The SQLITE_MASTER table looks like this:</p>
<blockquote><pre>
CREATE TABLE sqlite_master (
type TEXT,
name TEXT,
tbl_name TEXT,
rootpage INTEGER,
sql TEXT
);
</pre></blockquote>
<p>For tables, the <b>type</b> field will always be <b>'table'</b> and the
<b>name</b> field will be the name of the table. So to get a list of
all tables in the database, use the following SELECT command:</p>
<blockquote><pre>
SELECT name FROM sqlite_master
WHERE type='table'
ORDER BY name;
</pre></blockquote>
<p>For indices, <b>type</b> is equal to <b>'index'</b>, <b>name</b> is the
name of the index and <b>tbl_name</b> is the name of the table to which
the index belongs. For both tables and indices, the <b>sql</b> field is
the text of the original CREATE TABLE or CREATE INDEX statement that
created the table or index. For automatically created indices (used
to implement the PRIMARY KEY or UNIQUE constraints) the <b>sql</b> field
is NULL.</p>
<p>The SQLITE_MASTER table is read-only. You cannot change this table
using UPDATE, INSERT, or DELETE. The table is automatically updated by
CREATE TABLE, CREATE INDEX, DROP TABLE, and DROP INDEX commands.</p>
<p>Temporary tables do not appear in the SQLITE_MASTER table. Temporary
tables and their indices and triggers occur in another special table
named SQLITE_TEMP_MASTER. SQLITE_TEMP_MASTER works just like SQLITE_MASTER
except that it is only visible to the application that created the
temporary tables. To get a list of all tables, both permanent and
temporary, one can use a command similar to the following:
<blockquote><pre>
SELECT name FROM
(SELECT * FROM sqlite_master UNION ALL
SELECT * FROM sqlite_temp_master)
WHERE type='table'
ORDER BY name
</pre></blockquote>
}
faq {
Are there any known size limits to SQLite databases?
} {
<p>See <a href="limits.html">limits.html</a> for a full discussion of
the limits of SQLite.</p>
}
faq {
What is the maximum size of a VARCHAR in SQLite?
} {
<p>SQLite does not enforce the length of a VARCHAR. You can declare
a VARCHAR(10) and SQLite will be happy to let you put 500 characters
in it.
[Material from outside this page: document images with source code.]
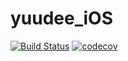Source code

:# yuudee_iOS

[![Build Status](https://travis-ci.org/xiaoyudi-China/yuudee_iOS.svg?branch=master)](https://travis-ci.org/xiaoyudi-China/yuudee_iOS)
[![codecov](https://codecov.io/gh/xiaoyudi-China/yuudee_iOS/branch/master/graph/badge.svg)](https://codecov.io/gh/xiaoyudi-China/yuudee_iOS)
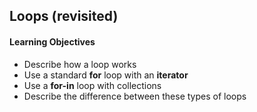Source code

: 
## Loops (revisited)

#### Learning Objectives

- Describe how a loop works
- Use a standard **for** loop with an **iterator**
- Use a **for-in** loop with collections
- Describe the difference between these types of loops
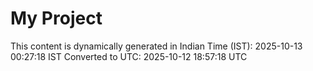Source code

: # My Project

This content is dynamically generated in Indian Time (IST): 2025-10-13 00:27:18 IST
Converted to UTC: 2025-10-12 18:57:18 UTC
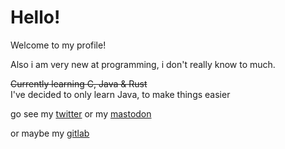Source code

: # Hello!

Welcome to my profile!

Also i am very new at programming, i don't really know to much.

~~Currently learning C, Java & Rust~~<br>I've decided to only learn Java, to make things easier

go see my [twitter](https://twitter.com/Deudz_)
or my [mastodon](https://mstdn.social/@deudz)

or maybe my [gitlab](https://gitlab.com/Deudz)

<!---
YOU FOUND SECRET! NICE JOB
--->
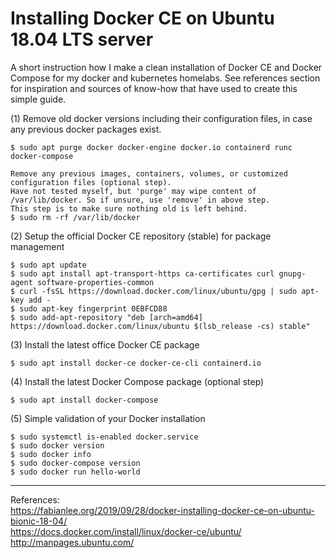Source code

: # Installing Docker CE on Ubuntu 18.04 LTS server
A short instruction how I make a clean installation of Docker CE and Docker Compose for my docker and kubernetes homelabs. See references section for inspiration and sources of know-how that have used to create this simple guide.  

(1) Remove old docker versions including their configuration files, in case any previous docker packages exist.  

    $ sudo apt purge docker docker-engine docker.io containerd runc docker-compose  

    Remove any previous images, containers, volumes, or customized configuration files (optional step).  
    Have not tested myself, but 'purge' may wipe content of /var/lib/docker. So if unsure, use 'remove' in above step.  
    This step is to make sure nothing old is left behind.  
    $ sudo rm -rf /var/lib/docker

(2) Setup the official Docker CE repository (stable) for package management  

    $ sudo apt update  
    $ sudo apt install apt-transport-https ca-certificates curl gnupg-agent software-properties-common  
    $ curl -fsSL https://download.docker.com/linux/ubuntu/gpg | sudo apt-key add -  
    $ sudo apt-key fingerprint 0EBFCD88  
    $ sudo add-apt-repository "deb [arch=amd64] https://download.docker.com/linux/ubuntu $(lsb_release -cs) stable"  

(3) Install the latest office Docker CE package  

    $ sudo apt install docker-ce docker-ce-cli containerd.io  
    
(4) Install the latest Docker Compose package (optional step)

    $ sudo apt install docker-compose  
    
(5) Simple validation of your Docker installation

    $ sudo systemctl is-enabled docker.service  
    $ sudo docker version
    $ sudo docker info
    $ sudo docker-compose version
    $ sudo docker run hello-world

---
References:  
https://fabianlee.org/2019/09/28/docker-installing-docker-ce-on-ubuntu-bionic-18-04/  
https://docs.docker.com/install/linux/docker-ce/ubuntu/  
http://manpages.ubuntu.com/  
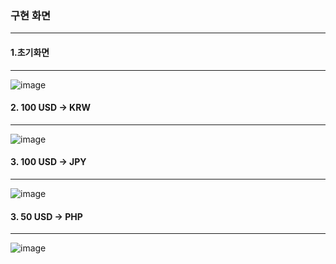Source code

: ### 구현 화면
----

#### 1.초기화면
---
![image](https://user-images.githubusercontent.com/76584547/134018653-5777b0be-9e5b-4bd4-898a-a5beeba62177.png)


#### 2. 100 USD -> KRW
----
![image](https://user-images.githubusercontent.com/76584547/134018704-0a4196a0-5ddc-4df3-8eb1-2d1e406d7c8c.png)


#### 3. 100 USD -> JPY
----
![image](https://user-images.githubusercontent.com/76584547/134018780-7bf7df2d-188c-478e-9aaf-dcf27991b368.png)


#### 3. 50 USD -> PHP
----
![image](https://user-images.githubusercontent.com/76584547/134018884-319c8dea-c6aa-4d27-b084-7787782182f7.png)

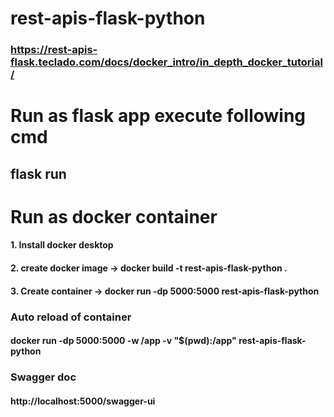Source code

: # rest-apis-flask-python
### https://rest-apis-flask.teclado.com/docs/docker_intro/in_depth_docker_tutorial/
# Run as flask app execute following cmd
## flask run

# Run as docker container
#### 1. Install docker desktop
#### 2. create docker image -> docker build -t rest-apis-flask-python .
#### 3. Create container -> docker run -dp 5000:5000 rest-apis-flask-python

### Auto reload of container
#### docker run -dp 5000:5000 -w /app -v "$(pwd):/app" rest-apis-flask-python   

### Swagger doc
#### http://localhost:5000/swagger-ui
And it will keep all 500 characters intact - it never truncates.
</p>
}
faq {
Does SQLite support a BLOB type?
} {
<p>SQLite versions 3.0 and later allow you to store BLOB data in any
column, even columns that are declared to hold some other type.</p>
}
faq {
How do I add or delete columns from an existing table in SQLite.
} {
<p>SQLite has limited
<a href="lang_altertable.html">ALTER TABLE</a> support that you can
use to add a column to the end of a table or to change the name of
a table.
If you what make more complex changes the structure of a table,
you will have to recreate the
table. You can save existing data to a temporary table, drop the
old table, create the new table, then copy the data back in from
the temporary table.</p>
<p>For example, suppose you have a table named "t1" with columns
names "a", "b", and "c" and that you want to delete column "c" from
this table. The following steps illustrate how this could be done:
</p>
<blockquote><pre>
BEGIN TRANSACTION;
CREATE TEMPORARY TABLE t1_backup(a,b);
INSERT INTO t1_backup SELECT a,b FROM t1;
DROP TABLE t1;
CREATE TABLE t1(a,b);
INSERT INTO t1 SELECT a,b FROM t1_backup;
DROP TABLE t1_backup;
COMMIT;
</pre></blockquote>
}
faq {
I deleted a lot of data but the database file did not get any
smaller. Is this a bug?
} {
<p>No. When you delete information from an SQLite database, the
unused disk space is added to an internal "free-list" and is reused
the next time you insert data. The disk space is not lost. But
neither is it returned to the operating system.</p>
<p>If you delete a lot of data and want to shrink the database file,
run the <a href="lang_vacuum.html">VACUUM</a> command.
VACUUM will reconstruct
the database from scratch. This will leave the database with an empty
free-list and a file that is minimal in size. Note, however, that the
VACUUM can take some time to run (around a half second per megabyte
on the Linux box where SQLite is developed) and it can use up to twice
as much temporary disk space as the original file while it is running.
</p>
<p>As of SQLite version 3.1, an alternative to using the VACUUM command
is auto-vacuum mode, enabled using the
<a href="pragma.html#pragma_auto_vacuum">auto_vacuum pragma</a>.</p>
}
faq {
Can I use SQLite in my commercial product without paying royalties?
} {
<p>Yes. SQLite is in the
<a href="copyright.html">public domain</a>. No claim of ownership is made
to any part of the code. You can do anything you want with it.</p>
}
faq {
How do I use a string literal that contains an embedded single-quote (')
character?
} {
<p>The SQL standard specifies that single-quotes in strings are escaped
by putting two single quotes in a row. SQL works like the Pascal programming
language in the regard. SQLite follows this standard. Example:
</p>
<blockquote><pre>
INSERT INTO xyz VALUES('5 O''clock');
</pre></blockquote>
}
faq {What is an SQLITE_SCHEMA error, and why am I getting one?} {
<p>An SQLITE_SCHEMA error is returned when a
prepared SQL statement is no longer valid and cannot be executed.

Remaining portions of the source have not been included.